2023-12-12 00:16:18

by Dongli Zhang

[permalink] [raw]
Subject: [Regression report] commit 40613da52b13 ("PCI: acpiphp: Reassign resources on bridge if necessary")

Hi,

This is to report a regression caused by commit 40613da52b13 ("PCI: acpiphp:
Reassign resources on bridge if necessary").

PCI: acpiphp: Reassign resources on bridge if necessary
https://git.kernel.org/pub/scm/linux/kernel/git/torvalds/linux.git/commit/?id=40613da52b13fb21c5566f10b287e0ca8c12c4e9


That patch may reconfigure the mmio resource of the bridge so that to write to
mmio during PCI hotplug may lose effect.

Here is how to reproduce the issue.

1. Create QEMU (v8.1.0) VM with the below.

qemu-system-x86_64 -machine pc,accel=kvm \
-smp 8 -m 8G -cpu host -hda uefi-os.qcow2 \
-drive if=pflash,format=raw,unit=0,file=OVMF_CODE.fd,readonly \
-drive if=pflash,format=raw,unit=1,file=OVMF_VARS.fd \
-kernel mainline-linux/arch/x86_64/boot/bzImage \
-append "root=/dev/sda2 init=/sbin/init text console=ttyS0 loglevel=7" \
-serial none -display none -vnc :9 -monitor stdio \
-net nic -net user,hostfwd=tcp::5027-:22 \
-device pci-bridge,id=bridge1,bus=pci.0,chassis_nr=2

We should have CONFIG_SCSI_SCAN_ASYNC=y so that scsi probing happens in another
thread.

2. Hot-add two vhost-scsi PCI devices consecutively.

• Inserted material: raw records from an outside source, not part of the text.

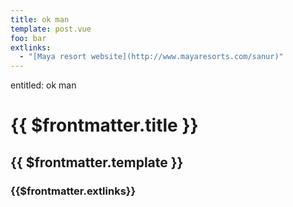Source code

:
 ```yaml
---
title: ok man
template: post.vue
foo: bar
extlinks:
  - "[Maya resort website](http://www.mayaresorts.com/sanur)"
---
```

entitled: ok man

# {{ $frontmatter.title }}

## {{ $frontmatter.template }}

### {{$frontmatter.extlinks}}
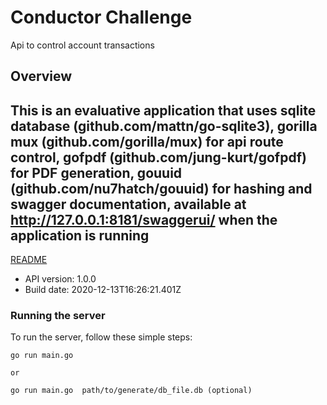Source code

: # Conductor Challenge

Api to control account transactions

## Overview
This is an evaluative application that uses sqlite database (github.com/mattn/go-sqlite3), gorilla mux (github.com/gorilla/mux) for api route control, gofpdf (github.com/jung-kurt/gofpdf) for PDF generation, gouuid (github.com/nu7hatch/gouuid) for hashing and swagger documentation, available at http://127.0.0.1:8181/swaggerui/ when the application is running
-

[README](https://github.com/swagger-api/swagger-codegen/blob/master/README.md)

- API version: 1.0.0
- Build date: 2020-12-13T16:26:21.401Z


### Running the server
To run the server, follow these simple steps:

```
go run main.go

or

go run main.go  path/to/generate/db_file.db (optional)

```

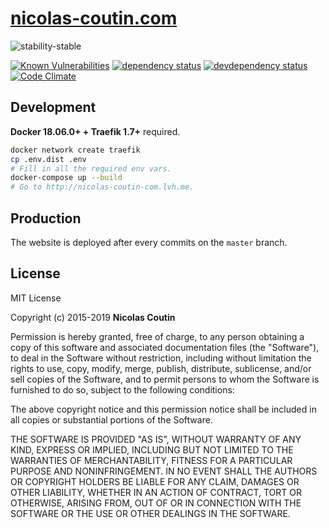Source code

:# [nicolas-coutin.com](https://nicolas-coutin.com)

![stability-stable](https://img.shields.io/badge/stability-stable-green.svg)

[![Known Vulnerabilities][vulnerabilities-badge]][vulnerabilities-url]
[![dependency status][dependency-badge]][dependency-url]
[![devdependency status][devdependency-badge]][devdependency-url]
[![Code Climate][maintainability-badge]][maintainability-url]

## Development

**Docker 18.06.0+ + Traefik 1.7+** required.

```bash
docker network create traefik
cp .env.dist .env
# Fill in all the required env vars.
docker-compose up --build
# Go to http://nicolas-coutin-com.lvh.me.
```

## Production

The website is deployed after every commits on the `master` branch.

## License

MIT License

Copyright (c) 2015-2019 **Nicolas Coutin**

Permission is hereby granted, free of charge, to any person obtaining a copy
of this software and associated documentation files (the "Software"), to deal
in the Software without restriction, including without limitation the rights
to use, copy, modify, merge, publish, distribute, sublicense, and/or sell
copies of the Software, and to permit persons to whom the Software is
furnished to do so, subject to the following conditions:

The above copyright notice and this permission notice shall be included in all
copies or substantial portions of the Software.

THE SOFTWARE IS PROVIDED "AS IS", WITHOUT WARRANTY OF ANY KIND, EXPRESS OR
IMPLIED, INCLUDING BUT NOT LIMITED TO THE WARRANTIES OF MERCHANTABILITY,
FITNESS FOR A PARTICULAR PURPOSE AND NONINFRINGEMENT. IN NO EVENT SHALL THE
AUTHORS OR COPYRIGHT HOLDERS BE LIABLE FOR ANY CLAIM, DAMAGES OR OTHER
LIABILITY, WHETHER IN AN ACTION OF CONTRACT, TORT OR OTHERWISE, ARISING FROM,
OUT OF OR IN CONNECTION WITH THE SOFTWARE OR THE USE OR OTHER DEALINGS IN THE
SOFTWARE.

[vulnerabilities-badge]: https://snyk.io/test/github/Ilshidur/nicolas-coutin.com/badge.svg
[vulnerabilities-url]: https://snyk.io/test/github/Ilshidur/nicolas-coutin.com
[dependency-badge]: https://david-dm.org/Ilshidur/nicolas-coutin.com/status.svg?path=server
[dependency-url]: https://david-dm.org/Ilshidur/nicolas-coutin.com?path=server
[devdependency-badge]: https://david-dm.org/Ilshidur/nicolas-coutin.com/dev-status.svg?path=server
[devdependency-url]: https://david-dm.org/Ilshidur/nicolas-coutin.com?path=server&type=dev
[maintainability-badge]: https://api.codeclimate.com/v1/badges/3f3e6503aac7ba77765f/maintainability
[maintainability-url]: https://codeclimate.com/github/Ilshidur/nicolas-coutin.com/maintainability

(qemu) device_add vhost-scsi-pci,wwpn=naa.5001405324af0985,id=vhost01,bus=bridge1,addr=8
(qemu) device_add vhost-scsi-pci,wwpn=naa.5001405324af0986,id=vhost02,bus=bridge1,addr=0

3. The 1st hot-add succeeds.

[ 44.365111] ACPI: \_SB_.PCI0.S20_.S40_: Device check in hotplug_event()
[ 44.365261] pci 0000:01:08.0: [1af4:1004] type 00 class 0x010000
[ 44.365377] pci 0000:01:08.0: reg 0x10: [io 0x0000-0x003f]
[ 44.365425] pci 0000:01:08.0: reg 0x14: [mem 0x00000000-0x00000fff]
[ 44.365589] pci 0000:01:08.0: reg 0x20: [mem 0x00000000-0x00003fff 64bit pref]
[ 44.366479] pci 0000:01:08.0: EDR: Notify handler installed
[ 44.367255] pci 0000:01:08.0: vgaarb: pci_notify
[ 44.367490] pci 0000:00:04.0: BAR 15: assigned [mem 0x800100000-0x8001fffff 64bit pref]
[ 44.367497] pci 0000:01:08.0: BAR 4: assigned [mem 0x800100000-0x800103fff 64bit pref]
[ 44.367579] pci 0000:01:08.0: BAR 1: assigned [mem 0xc1000000-0xc1000fff]
[ 44.367605] pci 0000:01:08.0: BAR 0: assigned [io 0xc000-0xc03f]
[ 44.367638] pci 0000:00:04.0: PCI bridge to [bus 01]
[ 44.367653] pci 0000:00:04.0: bridge window [io 0xc000-0xcfff]
[ 44.369258] pci 0000:00:04.0: bridge window [mem 0xc1000000-0xc11fffff]
[ 44.370134] pci 0000:00:04.0: bridge window [mem 0x800100000-0x8001fffff 64bit pref]
[ 44.372147] virtio-pci 0000:01:08.0: vgaarb: pci_notify
[ 44.372155] virtio-pci 0000:01:08.0: runtime IRQ mapping not provided by arch
[ 44.409717] ACPI: \_SB_.LNKD: Enabled at IRQ 10
[ 44.409781] virtio-pci 0000:01:08.0: enabling device (0000 -> 0003)
[ 44.448742] virtio-pci 0000:01:08.0: enabling bus mastering
[ 44.452982] scsi host2: Virtio SCSI HBA
[ 44.470553] virtio-pci 0000:01:08.0: vgaarb: pci_notify
[ 44.471124] scsi 2:0:1:0: Direct-Access LIO-ORG lun1 4.0 PQ: 0 ANSI: 5
[ 44.490102] sd 2:0:1:0: Attached scsi generic sg2 type 0
[ 44.490240] sd 2:0:1:0: [sdb] 262144 512-byte logical blocks: (134 MB/128 MiB)
[ 44.490275] sd 2:0:1:0: [sdb] Write Protect is off
[ 44.490279] sd 2:0:1:0: [sdb] Mode Sense: 43 00 10 08
[ 44.490333] sd 2:0:1:0: [sdb] Write cache: enabled, read cache: enabled, supports DPO and FUA
[ 44.501807] sd 2:0:1:0: [sdb] Preferred minimum I/O size 512 bytes
[ 44.501812] sd 2:0:1:0: [sdb] Optimal transfer size 8388608 bytes
[ 44.504009] sd 2:0:1:0: [sdb] Attached SCSI disk

4. The 2nd hot-add fails. We do not see scsi probing finished.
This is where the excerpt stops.